As an administrator of Etawah, he saw the Indian Rebellion of 1857 as a result of misgovernance and made great efforts to improve the lives of the common people. The district of Etawah was among the first to be returned to normalcy and over the next few years Hume's reforms led to the district being considered a model of development. Hume rose in the ranks of the Indian Civil Service but like his father Joseph Hume, the radical MP, he was bold and outspoken in questioning British policies in India. He rose in 1871 to the position of secretary to the Department of Revenue, Agriculture, and Commerce under Lord Mayo. His criticism of Lord Lytton however led to his removal from the Secretariat in 1879.
He founded the journal Stray Feathers in which he and his subscribers recorded notes on birds from across India. He built up a vast collection of bird specimens at his home in Shimla by making collection expeditions and obtaining specimens through his network of correspondents.

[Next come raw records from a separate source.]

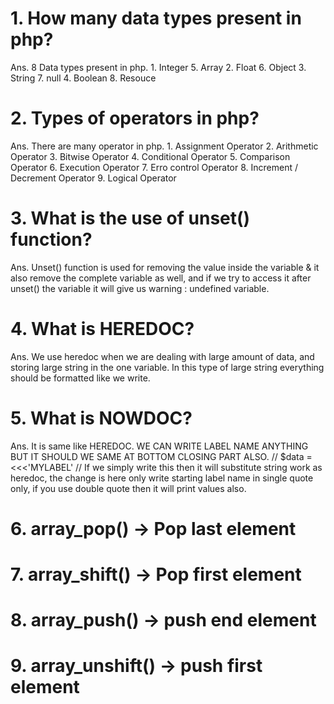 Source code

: # 1. How many data types present in php? 
Ans. 8 Data types present in php.
    1. Integer                               5. Array 
    2. Float                                 6. Object
    3. String                                7. null
    4. Boolean                               8. Resouce
    
# 2. Types of operators in php?
Ans. There are many operator in php.
    1. Assignment Operator
    2. Arithmetic Operator
    3. Bitwise Operator
    4. Conditional Operator
    5. Comparison Operator
    6. Execution Operator
    7. Erro control Operator
    8. Increment / Decrement Operator
    9. Logical Operator

# 3. What is the use of unset() function?
Ans. Unset() function is used for removing the value inside the variable & it also remove the complete variable as well, and if we try to access it after unset() the variable it will give us warning : undefined variable.

# 4. What is HEREDOC?
Ans. We use heredoc when we are dealing with large amount of data, and storing large string in the one variable. In this type of large string everything should be formatted like we write.

# 5. What is NOWDOC?
Ans. It is same like HEREDOC.
WE CAN WRITE LABEL NAME ANYTHING BUT IT SHOULD WE SAME AT BOTTOM CLOSING PART ALSO.
// $data = <<<'MYLABEL'   // If we simply write this then it will substitute string work as heredoc, the change is here only write starting label name in single quote only, if you use double quote then it will print values also.

# 6. array_pop() -> Pop last element
# 7. array_shift() -> Pop first element
# 8. array_push() -> push end element
# 9. array_unshift() -> push first element



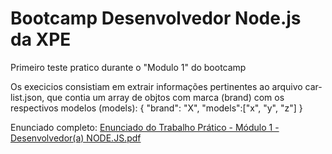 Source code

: # Bootcamp Desenvolvedor Node.js da XPE

Primeiro teste pratico durante o "Modulo 1" do bootcamp



Os execicios consistiam em extrair informações pertinentes ao arquivo car-list.json, que contia um array de objtos com 
marca (brand) com os respectivos modelos (models):
{
  "brand": "X",
  "models":["x", "y", "z"]
}

Enunciado completo:
[Enunciado do Trabalho Prático - Módulo 1 - Desenvolvedor(a) NODE.JS.pdf](https://github.com/RaulGoncalo/BootcampNode/files/8996672/Enunciado.do.Trabalho.Pratico.-.Modulo.1.-.Desenvolvedor.a.NODE.JS.pdf)
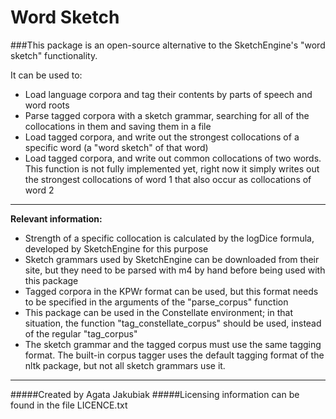 # Word Sketch
###This package is an open-source alternative to the SketchEngine's "word sketch" functionality.

It can be used to:
* Load language corpora and tag their contents by parts of speech and word roots
* Parse tagged corpora with a sketch grammar, searching for all of the collocations in them and saving them in a file
* Load tagged corpora, and write out the strongest collocations of a specific word (a "word sketch" of that word)
* Load tagged corpora, and write out common collocations of two words. This function is not fully implemented yet, right
now it simply writes out the strongest collocations of word 1 that also occur as collocations of word 2
***
**Relevant information:**
* Strength of a specific collocation is calculated by the logDice formula, developed by SketchEngine for this purpose
* Sketch grammars used by SketchEngine can be downloaded from their site, but they need to be parsed with m4 by hand 
before being used with this package
* Tagged corpora in the KPWr format can be used, but this format needs to be specified in the arguments of the 
"parse_corpus" function
* This package can be used in the Constellate environment; in that situation, the function "tag_constellate_corpus" 
should be used, instead of the regular "tag_corpus"
* The sketch grammar and the tagged corpus must use the same tagging format. The built-in corpus tagger uses the default 
tagging format of the nltk package, but not all sketch grammars use it.
***
#####Created by Agata Jakubiak
#####Licensing information can be found in the file LICENCE.txt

Following the loss of manuscripts that he had long been maintaining in the hope of producing a magnum opus on the birds of India, he gave up ornithology and gifted away his collection to the Natural History Museum in London, where it continues to be the single largest collection of Indian bird skins. He was briefly a follower of the theosophical movement founded by Madame Blavatsky. He left India in 1894 to live in London from where he continued to take an interest in the Indian National Congress, apart from taking an interest in botany and founding the South London Botanical Institute towards the end of his life.